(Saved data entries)
********

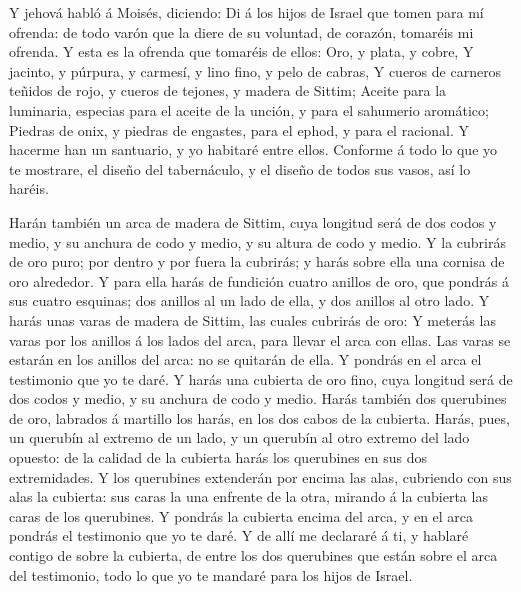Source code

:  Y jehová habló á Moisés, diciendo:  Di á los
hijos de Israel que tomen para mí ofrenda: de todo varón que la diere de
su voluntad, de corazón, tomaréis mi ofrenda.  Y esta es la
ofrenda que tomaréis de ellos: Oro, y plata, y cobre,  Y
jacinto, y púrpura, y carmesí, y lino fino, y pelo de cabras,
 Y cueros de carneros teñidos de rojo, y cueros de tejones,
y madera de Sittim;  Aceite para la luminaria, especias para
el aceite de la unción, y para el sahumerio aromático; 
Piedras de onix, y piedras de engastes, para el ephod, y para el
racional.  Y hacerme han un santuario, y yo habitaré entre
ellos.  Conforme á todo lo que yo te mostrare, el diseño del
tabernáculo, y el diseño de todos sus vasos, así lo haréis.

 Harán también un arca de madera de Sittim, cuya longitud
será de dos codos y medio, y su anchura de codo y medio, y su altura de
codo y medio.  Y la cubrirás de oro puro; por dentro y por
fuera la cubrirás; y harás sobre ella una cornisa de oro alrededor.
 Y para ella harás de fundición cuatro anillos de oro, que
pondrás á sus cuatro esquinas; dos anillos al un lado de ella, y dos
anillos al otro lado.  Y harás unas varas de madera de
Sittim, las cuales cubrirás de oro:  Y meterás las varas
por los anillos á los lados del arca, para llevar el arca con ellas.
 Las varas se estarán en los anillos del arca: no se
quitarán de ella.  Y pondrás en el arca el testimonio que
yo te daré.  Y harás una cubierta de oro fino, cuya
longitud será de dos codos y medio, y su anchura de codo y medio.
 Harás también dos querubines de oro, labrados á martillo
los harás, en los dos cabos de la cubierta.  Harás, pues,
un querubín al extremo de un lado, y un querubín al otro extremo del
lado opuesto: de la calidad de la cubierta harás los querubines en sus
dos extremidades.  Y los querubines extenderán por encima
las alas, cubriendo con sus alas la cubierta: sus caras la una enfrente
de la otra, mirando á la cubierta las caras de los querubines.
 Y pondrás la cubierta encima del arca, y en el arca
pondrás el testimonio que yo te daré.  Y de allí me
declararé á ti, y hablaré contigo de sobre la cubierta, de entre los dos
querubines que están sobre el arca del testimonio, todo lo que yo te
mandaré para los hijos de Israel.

********

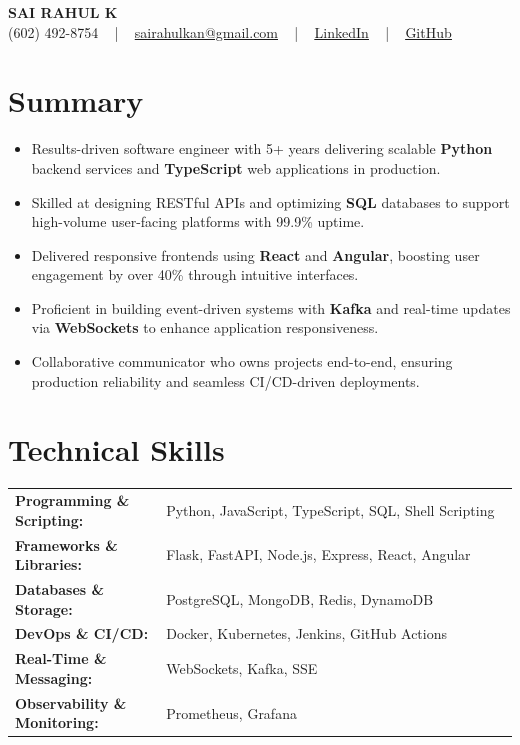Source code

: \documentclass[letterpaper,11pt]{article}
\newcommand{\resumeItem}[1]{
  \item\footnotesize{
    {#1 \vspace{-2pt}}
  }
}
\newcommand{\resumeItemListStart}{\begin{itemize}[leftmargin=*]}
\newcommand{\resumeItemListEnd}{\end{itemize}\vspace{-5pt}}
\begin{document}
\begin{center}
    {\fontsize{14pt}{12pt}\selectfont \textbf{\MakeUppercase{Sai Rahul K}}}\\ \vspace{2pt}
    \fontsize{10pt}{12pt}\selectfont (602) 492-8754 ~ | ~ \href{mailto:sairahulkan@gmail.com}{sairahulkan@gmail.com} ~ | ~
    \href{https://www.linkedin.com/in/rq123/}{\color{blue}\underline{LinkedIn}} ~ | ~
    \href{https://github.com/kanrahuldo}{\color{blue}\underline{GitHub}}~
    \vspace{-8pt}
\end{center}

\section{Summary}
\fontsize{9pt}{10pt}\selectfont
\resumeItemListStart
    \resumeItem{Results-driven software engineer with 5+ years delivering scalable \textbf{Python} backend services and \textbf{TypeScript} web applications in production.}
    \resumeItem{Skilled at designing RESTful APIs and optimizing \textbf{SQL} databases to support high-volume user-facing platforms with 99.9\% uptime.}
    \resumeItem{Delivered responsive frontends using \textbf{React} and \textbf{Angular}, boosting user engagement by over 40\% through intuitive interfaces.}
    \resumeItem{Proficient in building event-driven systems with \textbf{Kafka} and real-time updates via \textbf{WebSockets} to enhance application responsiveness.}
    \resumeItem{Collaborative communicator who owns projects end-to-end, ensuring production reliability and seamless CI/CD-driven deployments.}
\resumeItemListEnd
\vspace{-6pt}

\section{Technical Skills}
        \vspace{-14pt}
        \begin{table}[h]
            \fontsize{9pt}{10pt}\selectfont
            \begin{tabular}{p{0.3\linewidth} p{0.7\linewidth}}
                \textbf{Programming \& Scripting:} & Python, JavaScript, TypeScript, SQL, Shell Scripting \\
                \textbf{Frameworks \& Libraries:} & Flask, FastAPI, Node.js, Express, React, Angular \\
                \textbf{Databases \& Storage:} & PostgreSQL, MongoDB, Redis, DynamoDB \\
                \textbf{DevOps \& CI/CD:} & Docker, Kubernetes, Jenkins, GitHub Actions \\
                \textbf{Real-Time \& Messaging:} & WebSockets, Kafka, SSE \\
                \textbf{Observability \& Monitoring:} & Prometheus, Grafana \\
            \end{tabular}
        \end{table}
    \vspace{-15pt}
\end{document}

********

**Activity:** Start with the line above that contains "los harás, en" and stop after the line that contains "extenderán por encima". Output those lines exactly, and only those.

**Solution to this exercise:**
los harás, en los dos cabos de la cubierta.  Harás, pues,
un querubín al extremo de un lado, y un querubín al otro extremo del
lado opuesto: de la calidad de la cubierta harás los querubines en sus
dos extremidades.  Y los querubines extenderán por encima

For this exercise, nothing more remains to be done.